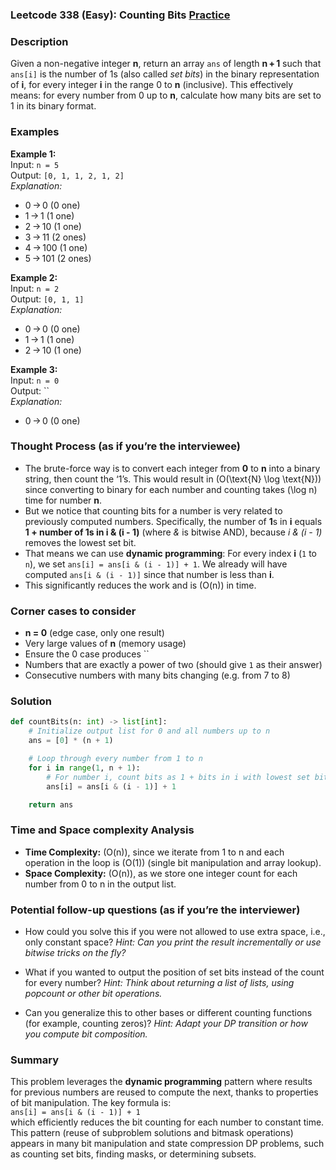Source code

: ### Leetcode 338 (Easy): Counting Bits [Practice](https://leetcode.com/problems/counting-bits)

### Description  
Given a non-negative integer **n**, return an array `ans` of length **n + 1** such that `ans[i]` is the number of 1s (also called *set bits*) in the binary representation of **i**, for every integer **i** in the range 0 to **n** (inclusive). This effectively means: for every number from 0 up to **n**, calculate how many bits are set to 1 in its binary format.

### Examples  

**Example 1:**  
Input: `n = 5`  
Output: `[0, 1, 1, 2, 1, 2]`  
*Explanation:*
- 0 → 0 (0 one)
- 1 → 1 (1 one)
- 2 → 10 (1 one)
- 3 → 11 (2 ones)
- 4 → 100 (1 one)
- 5 → 101 (2 ones)

**Example 2:**  
Input: `n = 2`  
Output: `[0, 1, 1]`  
*Explanation:*
- 0 → 0 (0 one)
- 1 → 1 (1 one)
- 2 → 10 (1 one)

**Example 3:**  
Input: `n = 0`  
Output: ``  
*Explanation:*
- 0 → 0 (0 one)

### Thought Process (as if you’re the interviewee)  
- The brute-force way is to convert each integer from **0** to **n** into a binary string, then count the ‘1’s. This would result in \(O(\text{N} \log \text{N})\) since converting to binary for each number and counting takes \(\log n\) time for number **n**.
- But we notice that counting bits for a number is very related to previously computed numbers. Specifically, the number of **1**s in **i** equals **1 + number of 1s in i & (i - 1)** (where *&* is bitwise AND), because *i & (i - 1)* removes the lowest set bit.
- That means we can use **dynamic programming**: For every index **i** (`1` to `n`), we set `ans[i] = ans[i & (i - 1)] + 1`. We already will have computed `ans[i & (i - 1)]` since that number is less than **i**.
- This significantly reduces the work and is \(O(n)\) in time.

### Corner cases to consider  
- **n = 0** (edge case, only one result)
- Very large values of **n** (memory usage)
- Ensure the 0 case produces ``
- Numbers that are exactly a power of two (should give `1` as their answer)
- Consecutive numbers with many bits changing (e.g. from 7 to 8)

### Solution

```python
def countBits(n: int) -> list[int]:
    # Initialize output list for 0 and all numbers up to n
    ans = [0] * (n + 1)

    # Loop through every number from 1 to n
    for i in range(1, n + 1):
        # For number i, count bits as 1 + bits in i with lowest set bit removed
        ans[i] = ans[i & (i - 1)] + 1

    return ans
```

### Time and Space complexity Analysis  

- **Time Complexity:** \(O(n)\), since we iterate from 1 to n and each operation in the loop is \(O(1)\) (single bit manipulation and array lookup).
- **Space Complexity:** \(O(n)\), as we store one integer count for each number from 0 to n in the output list.

### Potential follow-up questions (as if you’re the interviewer)  

- How could you solve this if you were not allowed to use extra space, i.e., only constant space?
  *Hint: Can you print the result incrementally or use bitwise tricks on the fly?*

- What if you wanted to output the position of set bits instead of the count for every number?
  *Hint: Think about returning a list of lists, using popcount or other bit operations.*

- Can you generalize this to other bases or different counting functions (for example, counting zeros)?
  *Hint: Adapt your DP transition or how you compute bit composition.*

### Summary
This problem leverages the **dynamic programming** pattern where results for previous numbers are reused to compute the next, thanks to properties of bit manipulation. The key formula is:  
`ans[i] = ans[i & (i - 1)] + 1`  
which efficiently reduces the bit counting for each number to constant time.  
This pattern (reuse of subproblem solutions and bitmask operations) appears in many bit manipulation and state compression DP problems, such as counting set bits, finding masks, or determining subsets.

Assignment => Your answer should be every line from the material above in which the word "other" appears.

Exercise answer =>
  *Hint: Think about returning a list of lists, using popcount or other bit operations.*
- Can you generalize this to other bases or different counting functions (for example, counting zeros)?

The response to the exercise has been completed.